▸ **Data to use**:

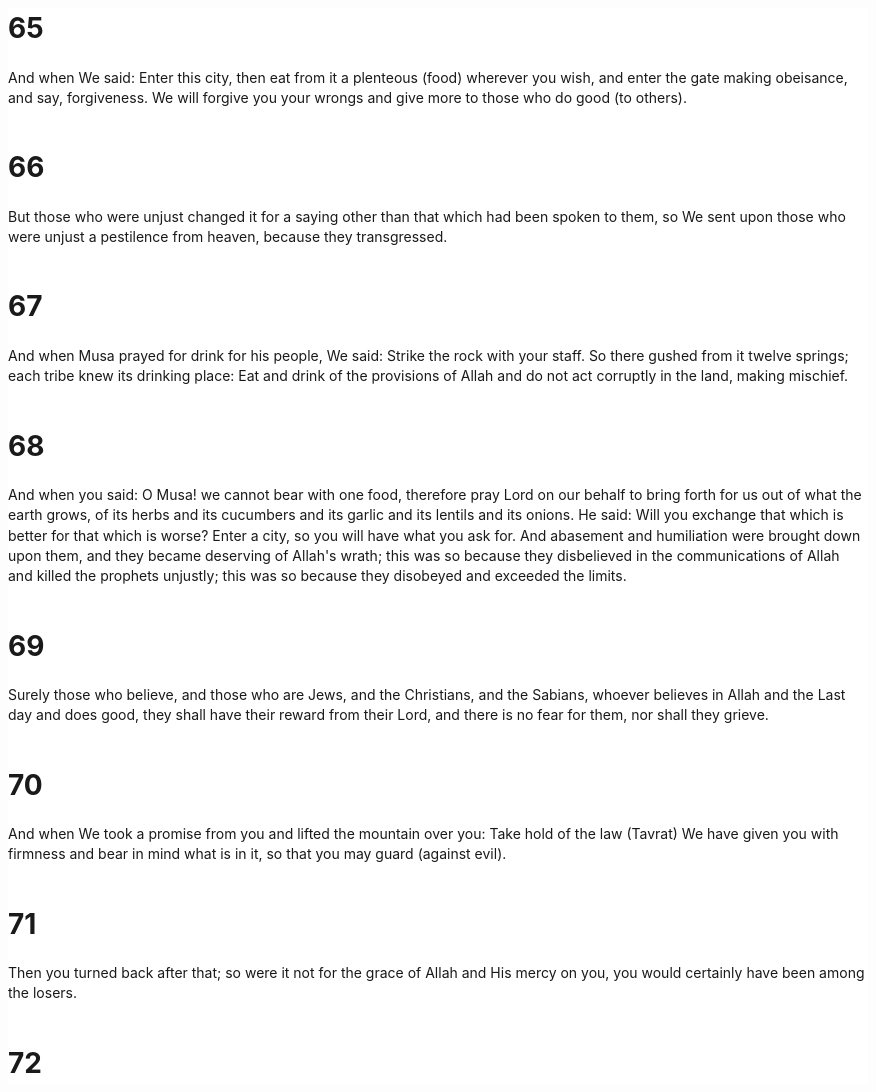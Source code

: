 # 65

And when We said: Enter this city, then eat from it a plenteous (food) wherever you wish, and enter the gate making obeisance, and say, forgiveness. We will forgive you your wrongs and give more to those who do good (to others).

# 66

But those who were unjust changed it for a saying other than that which had been spoken to them, so We sent upon those who were unjust a pestilence from heaven, because they transgressed.

# 67

And when Musa prayed for drink for his people, We said: Strike the rock with your staff. So there gushed from it twelve springs; each tribe knew its drinking place: Eat and drink of the provisions of Allah and do not act corruptly in the land, making mischief.

# 68

And when you said: O Musa! we cannot bear with one food, therefore pray Lord on our behalf to bring forth for us out of what the earth grows, of its herbs and its cucumbers and its garlic and its lentils and its onions. He said: Will you exchange that which is better for that which is worse? Enter a city, so you will have what you ask for. And abasement and humiliation were brought down upon them, and they became deserving of Allah's wrath; this was so because they disbelieved in the communications of Allah and killed the prophets unjustly; this was so because they disobeyed and exceeded the limits.

# 69

Surely those who believe, and those who are Jews, and the Christians, and the Sabians, whoever believes in Allah and the Last day and does good, they shall have their reward from their Lord, and there is no fear for them, nor shall they grieve.

# 70

And when We took a promise from you and lifted the mountain over you: Take hold of the law (Tavrat) We have given you with firmness and bear in mind what is in it, so that you may guard (against evil).

# 71

Then you turned back after that; so were it not for the grace of Allah and His mercy on you, you would certainly have been among the losers.

# 72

▸ **Problem**: Lines that contain the string "city" should be copied from the material above.

▸ **Response below**:
And when We said: Enter this city, then eat from it a plenteous (food) wherever you wish, and enter the gate making obeisance, and say, forgiveness. We will forgive you your wrongs and give more to those who do good (to others).
And when you said: O Musa! we cannot bear with one food, therefore pray Lord on our behalf to bring forth for us out of what the earth grows, of its herbs and its cucumbers and its garlic and its lentils and its onions. He said: Will you exchange that which is better for that which is worse? Enter a city, so you will have what you ask for. And abasement and humiliation were brought down upon them, and they became deserving of Allah's wrath; this was so because they disbelieved in the communications of Allah and killed the prophets unjustly; this was so because they disobeyed and exceeded the limits.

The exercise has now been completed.